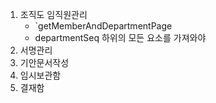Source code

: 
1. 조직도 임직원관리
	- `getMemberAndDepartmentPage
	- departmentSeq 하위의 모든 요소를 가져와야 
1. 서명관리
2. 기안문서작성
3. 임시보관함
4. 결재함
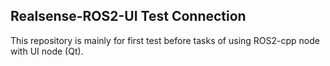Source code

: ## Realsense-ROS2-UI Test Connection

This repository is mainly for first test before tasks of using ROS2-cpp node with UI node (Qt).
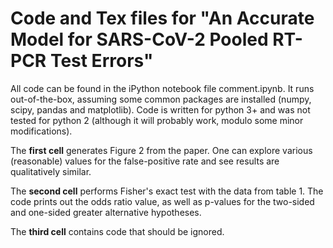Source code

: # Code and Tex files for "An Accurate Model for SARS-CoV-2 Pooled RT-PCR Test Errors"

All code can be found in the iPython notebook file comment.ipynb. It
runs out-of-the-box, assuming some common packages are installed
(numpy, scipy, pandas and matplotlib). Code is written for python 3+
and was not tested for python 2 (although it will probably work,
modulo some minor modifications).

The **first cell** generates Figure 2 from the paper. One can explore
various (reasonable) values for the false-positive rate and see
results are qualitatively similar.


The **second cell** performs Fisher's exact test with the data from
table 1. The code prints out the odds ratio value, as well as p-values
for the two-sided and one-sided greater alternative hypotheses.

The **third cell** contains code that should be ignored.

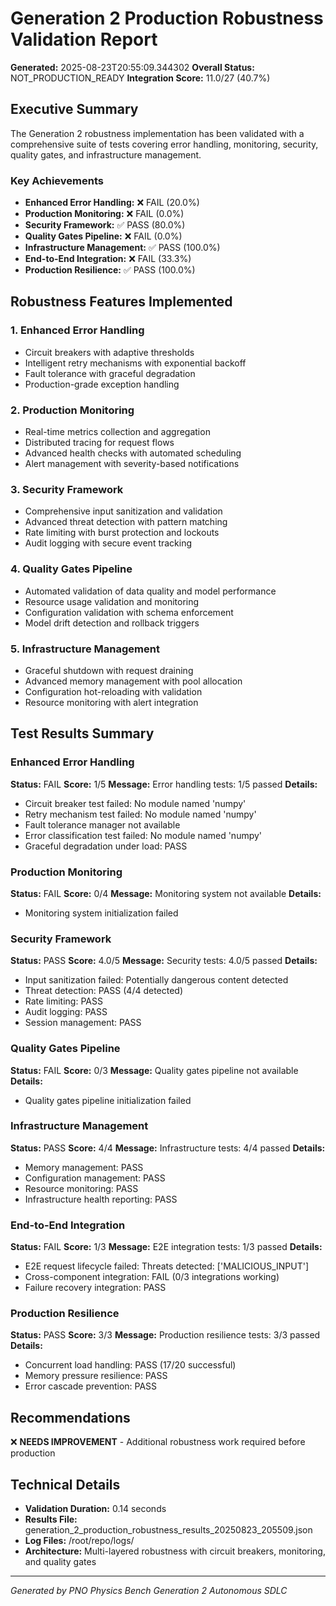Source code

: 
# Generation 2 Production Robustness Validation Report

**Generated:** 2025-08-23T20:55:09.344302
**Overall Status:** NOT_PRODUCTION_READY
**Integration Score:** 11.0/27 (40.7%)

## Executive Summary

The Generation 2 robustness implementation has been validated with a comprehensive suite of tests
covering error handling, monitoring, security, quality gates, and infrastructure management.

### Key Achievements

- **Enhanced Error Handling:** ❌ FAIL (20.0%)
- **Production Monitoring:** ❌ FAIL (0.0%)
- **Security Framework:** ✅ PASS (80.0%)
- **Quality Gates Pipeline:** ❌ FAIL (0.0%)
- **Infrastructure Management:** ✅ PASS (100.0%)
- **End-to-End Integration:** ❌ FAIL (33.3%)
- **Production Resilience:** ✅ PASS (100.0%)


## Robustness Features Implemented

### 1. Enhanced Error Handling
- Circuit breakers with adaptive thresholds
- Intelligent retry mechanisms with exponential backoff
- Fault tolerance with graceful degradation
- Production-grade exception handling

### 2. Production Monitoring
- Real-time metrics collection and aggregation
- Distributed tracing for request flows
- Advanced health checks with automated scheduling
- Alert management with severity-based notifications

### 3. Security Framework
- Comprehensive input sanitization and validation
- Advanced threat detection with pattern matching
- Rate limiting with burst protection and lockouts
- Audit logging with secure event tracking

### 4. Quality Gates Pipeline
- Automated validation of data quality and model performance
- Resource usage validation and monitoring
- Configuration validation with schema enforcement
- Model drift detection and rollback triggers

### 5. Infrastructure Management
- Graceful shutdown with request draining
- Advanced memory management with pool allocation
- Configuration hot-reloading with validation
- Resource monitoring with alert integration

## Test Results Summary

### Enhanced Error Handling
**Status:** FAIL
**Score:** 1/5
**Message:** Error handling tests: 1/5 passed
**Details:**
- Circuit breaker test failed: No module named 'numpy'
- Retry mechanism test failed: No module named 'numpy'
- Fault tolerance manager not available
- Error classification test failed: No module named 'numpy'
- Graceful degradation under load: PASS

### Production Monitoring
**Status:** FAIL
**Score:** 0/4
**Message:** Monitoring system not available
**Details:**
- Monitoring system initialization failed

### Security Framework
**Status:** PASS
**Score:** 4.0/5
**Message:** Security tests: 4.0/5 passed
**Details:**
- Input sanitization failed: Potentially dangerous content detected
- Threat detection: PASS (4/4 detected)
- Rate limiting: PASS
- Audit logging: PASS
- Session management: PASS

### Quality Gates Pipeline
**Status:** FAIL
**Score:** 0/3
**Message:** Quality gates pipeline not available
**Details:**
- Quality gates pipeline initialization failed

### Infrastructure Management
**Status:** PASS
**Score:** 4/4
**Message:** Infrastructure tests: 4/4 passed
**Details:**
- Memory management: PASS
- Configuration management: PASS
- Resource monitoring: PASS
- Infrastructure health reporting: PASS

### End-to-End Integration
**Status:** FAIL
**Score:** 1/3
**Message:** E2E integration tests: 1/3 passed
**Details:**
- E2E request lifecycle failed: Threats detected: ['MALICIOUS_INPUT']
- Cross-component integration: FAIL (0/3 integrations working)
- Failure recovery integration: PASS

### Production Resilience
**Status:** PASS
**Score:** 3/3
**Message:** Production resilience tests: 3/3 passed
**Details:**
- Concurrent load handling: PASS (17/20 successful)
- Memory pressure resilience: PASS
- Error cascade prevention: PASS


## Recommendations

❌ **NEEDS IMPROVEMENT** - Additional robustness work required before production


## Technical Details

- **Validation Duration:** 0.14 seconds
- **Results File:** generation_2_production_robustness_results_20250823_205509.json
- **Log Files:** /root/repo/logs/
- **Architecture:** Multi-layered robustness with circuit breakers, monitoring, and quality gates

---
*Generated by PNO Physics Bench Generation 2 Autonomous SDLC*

· · · · · · ·

■ **Task requirements**:
Where the data above reaches the line holding "- Resource monitoring: PASS", begin printing, and stop after the line holding "- E2E request". Each line must be reproduced exactly, with nothing else added.

■ **Output of the exercise**:
- Resource monitoring: PASS
- Infrastructure health reporting: PASS

### End-to-End Integration
**Status:** FAIL
**Score:** 1/3
**Message:** E2E integration tests: 1/3 passed
**Details:**
- E2E request lifecycle failed: Threats detected: ['MALICIOUS_INPUT']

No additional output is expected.